Work instruction
All lines of the entries with "OutOfMemoryError" in them must be listed.

Pictures paired with source code:
=== Section Start ===

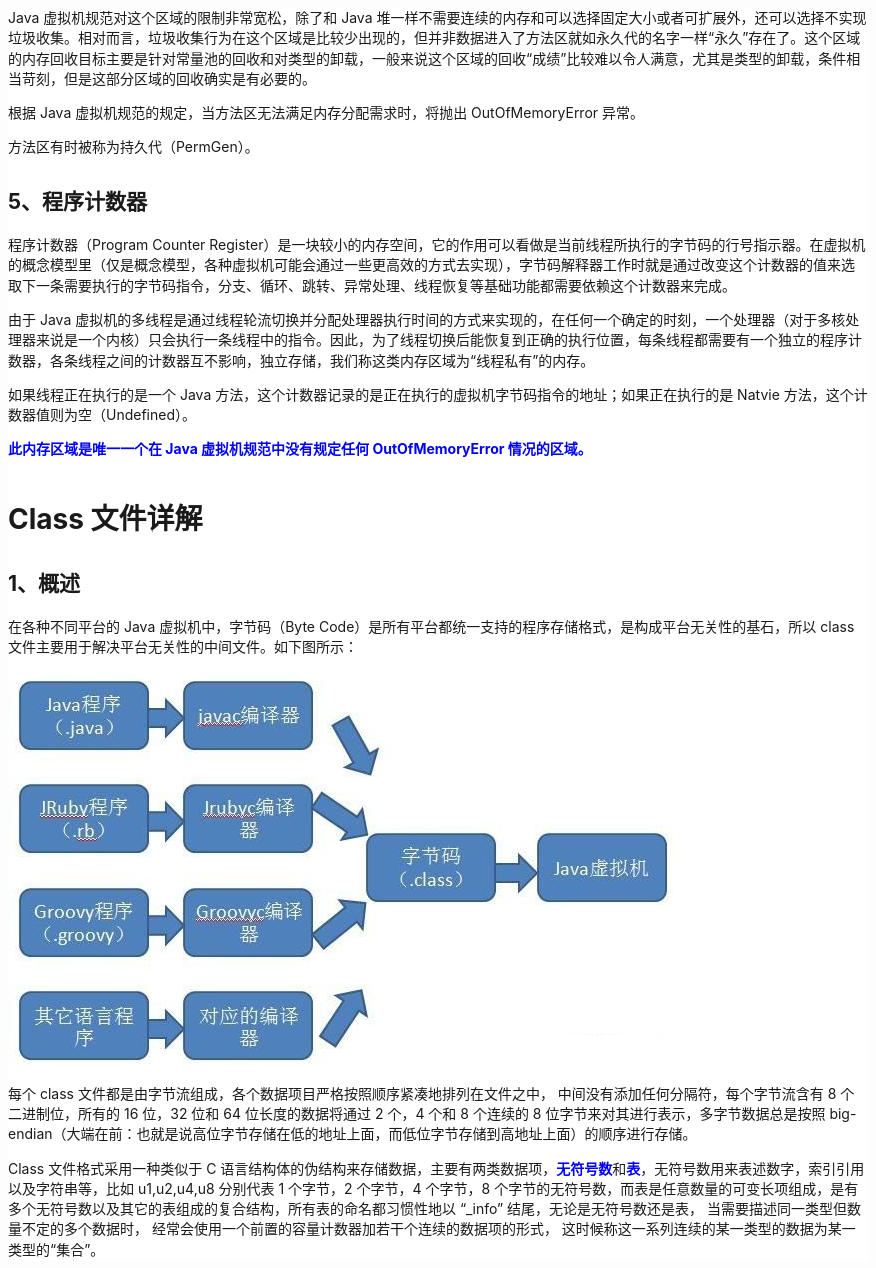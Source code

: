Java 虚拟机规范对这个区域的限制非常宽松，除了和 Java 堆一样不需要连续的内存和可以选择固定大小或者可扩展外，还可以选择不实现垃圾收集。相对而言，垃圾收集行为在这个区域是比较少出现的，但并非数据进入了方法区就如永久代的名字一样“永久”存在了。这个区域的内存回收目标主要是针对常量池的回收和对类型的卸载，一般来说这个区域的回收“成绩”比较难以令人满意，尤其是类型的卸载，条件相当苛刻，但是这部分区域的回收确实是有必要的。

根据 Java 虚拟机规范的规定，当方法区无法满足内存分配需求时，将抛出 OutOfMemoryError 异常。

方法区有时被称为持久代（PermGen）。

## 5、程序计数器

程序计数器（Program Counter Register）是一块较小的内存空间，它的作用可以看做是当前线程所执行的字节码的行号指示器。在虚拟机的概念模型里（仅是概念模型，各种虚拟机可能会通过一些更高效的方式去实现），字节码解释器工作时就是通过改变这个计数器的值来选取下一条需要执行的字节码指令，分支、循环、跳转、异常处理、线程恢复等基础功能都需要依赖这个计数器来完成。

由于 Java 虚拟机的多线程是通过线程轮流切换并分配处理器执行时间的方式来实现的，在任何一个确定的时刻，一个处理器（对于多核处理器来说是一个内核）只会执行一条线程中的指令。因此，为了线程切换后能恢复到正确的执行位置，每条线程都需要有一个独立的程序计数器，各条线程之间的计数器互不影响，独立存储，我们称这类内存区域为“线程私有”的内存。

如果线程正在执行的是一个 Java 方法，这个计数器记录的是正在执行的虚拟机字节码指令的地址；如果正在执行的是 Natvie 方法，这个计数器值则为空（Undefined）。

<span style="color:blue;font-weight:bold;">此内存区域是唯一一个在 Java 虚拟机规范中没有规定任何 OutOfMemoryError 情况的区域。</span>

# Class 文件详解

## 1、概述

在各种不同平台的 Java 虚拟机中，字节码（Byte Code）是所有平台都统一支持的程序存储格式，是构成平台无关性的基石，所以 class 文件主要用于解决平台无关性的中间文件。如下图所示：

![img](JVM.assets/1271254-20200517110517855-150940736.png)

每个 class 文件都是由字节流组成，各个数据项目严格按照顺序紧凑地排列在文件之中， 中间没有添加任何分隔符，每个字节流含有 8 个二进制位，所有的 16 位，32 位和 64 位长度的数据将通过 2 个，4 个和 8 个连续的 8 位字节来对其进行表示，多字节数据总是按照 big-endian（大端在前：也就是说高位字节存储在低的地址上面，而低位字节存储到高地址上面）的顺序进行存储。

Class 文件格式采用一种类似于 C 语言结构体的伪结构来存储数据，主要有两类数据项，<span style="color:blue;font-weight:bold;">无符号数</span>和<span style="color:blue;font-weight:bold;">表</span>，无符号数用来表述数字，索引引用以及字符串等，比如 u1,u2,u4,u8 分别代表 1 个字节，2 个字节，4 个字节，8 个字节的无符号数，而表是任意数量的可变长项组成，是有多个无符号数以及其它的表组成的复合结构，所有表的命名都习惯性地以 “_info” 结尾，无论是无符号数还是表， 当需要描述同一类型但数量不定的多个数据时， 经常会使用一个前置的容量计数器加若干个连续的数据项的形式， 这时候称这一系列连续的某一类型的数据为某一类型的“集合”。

=== Section End ===

Completed task
根据 Java 虚拟机规范的规定，当方法区无法满足内存分配需求时，将抛出 OutOfMemoryError 异常。
<span style="color:blue;font-weight:bold;">此内存区域是唯一一个在 Java 虚拟机规范中没有规定任何 OutOfMemoryError 情况的区域。</span>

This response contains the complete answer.